Singapore & New Zealand's North Island

Once I was finally allowed to board my flight from Vientiane to Singapore, the flight was uneventful, thankfully. I landed around 6:30pm and took an Uber to my hostel. I dropped my stuff off and hurried down to Clarke Quay.


I only had literally about 36 hours in Singapore, so I was attempting to make it to the last scenic river cruise of the evening, which was at 9, and I basically ran up to the window, huffing and puffing. I asked if there were any tickets available for the 9pm cruise and the woman said no, but there were plenty of seats on the 9:30pm. Google had led me astray and apparently, I didn’t need to run down there (in the rain, by the way), but I was thrilled that it worked out.


Sightseeing river boat in Singapore

The Merlion from the water

Selfie with Marina Bay Sands

Boat Quay


I attempted to get something to eat after the cruise ended around 10pm, but basically every kitchen on the waterfront was closed.
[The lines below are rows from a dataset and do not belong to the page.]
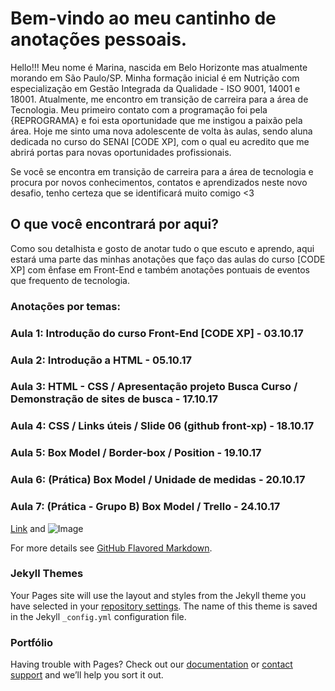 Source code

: # Bem-vindo ao meu cantinho de anotações pessoais.

Hello!!! Meu nome é Marina, nascida em Belo Horizonte mas atualmente morando em São Paulo/SP.
Minha formação inicial é em Nutrição com especialização em Gestão Integrada da Qualidade - ISO 9001, 14001 e 18001.
Atualmente, me encontro em transição de carreira para a área de Tecnologia. Meu primeiro contato com a programação foi pela {REPROGRAMA} e foi esta oportunidade que me instigou a paixão pela área. Hoje me sinto uma nova adolescente de volta às aulas, sendo aluna dedicada no curso do SENAI [CODE XP], com o qual eu acredito que me abrirá portas para novas oportunidades profissionais. 
 
 Se você se encontra em transição de carreira para a área de tecnologia e procura por novos conhecimentos, contatos e aprendizados neste novo desafio, tenho certeza que se identificará muito comigo <3

## O que você encontrará por aqui?

Como sou detalhista e gosto de anotar tudo o que escuto e aprendo, aqui estará uma parte das minhas anotações que faço das aulas do curso [CODE XP] com ênfase em Front-End e também anotações pontuais de eventos que frequento de tecnologia. 

### Anotações por temas:

### Aula 1: Introdução do curso Front-End [CODE XP] - 03.10.17
### Aula 2: Introdução a HTML - 05.10.17
### Aula 3: HTML - CSS / Apresentação projeto Busca Curso / Demonstração de sites de busca - 17.10.17
### Aula 4: CSS / Links úteis / Slide 06 (github front-xp) - 18.10.17
### Aula 5: Box Model / Border-box / Position - 19.10.17
### Aula 6: (Prática) Box Model / Unidade de medidas - 20.10.17
### Aula 7: (Prática - Grupo B) Box Model / Trello - 24.10.17


[Link](url) and ![Image](src)


For more details see [GitHub Flavored Markdown](https://guides.github.com/features/mastering-markdown/).

### Jekyll Themes

Your Pages site will use the layout and styles from the Jekyll theme you have selected in your [repository settings](https://github.com/marinamaluta/marinamaluta.github.io/settings). The name of this theme is saved in the Jekyll `_config.yml` configuration file.

### Portfólio

Having trouble with Pages? Check out our [documentation](https://help.github.com/categories/github-pages-basics/) or [contact support](https://github.com/contact) and we’ll help you sort it out.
Many places were still open for drinks but none of them were serving food (which admittedly surprised me since Singapore is such a cosmopolitan city). After awhile of walking around and checking various restaurants, I did a quick Google search for a kebab place, since they’re always open late, and found one that was a 12-minute walk away. I grabbed a kebab and walked back to my hostel.


When I was booking a hostel for one night in Singapore, I got total sticker shock. Coming from the other countries in Southeast Asia, where a bed in a dorm is almost always under $10 per night, I was shocked to see most hostels in Singapore average at least $40 USD per night. I managed to snag a bed in a capsule hostel for $32 USD, which was the cheapest I could find that was in a good neighborhood and had good reviews. It was also my first time staying in a capsule hostel, and it was nicer than I expected.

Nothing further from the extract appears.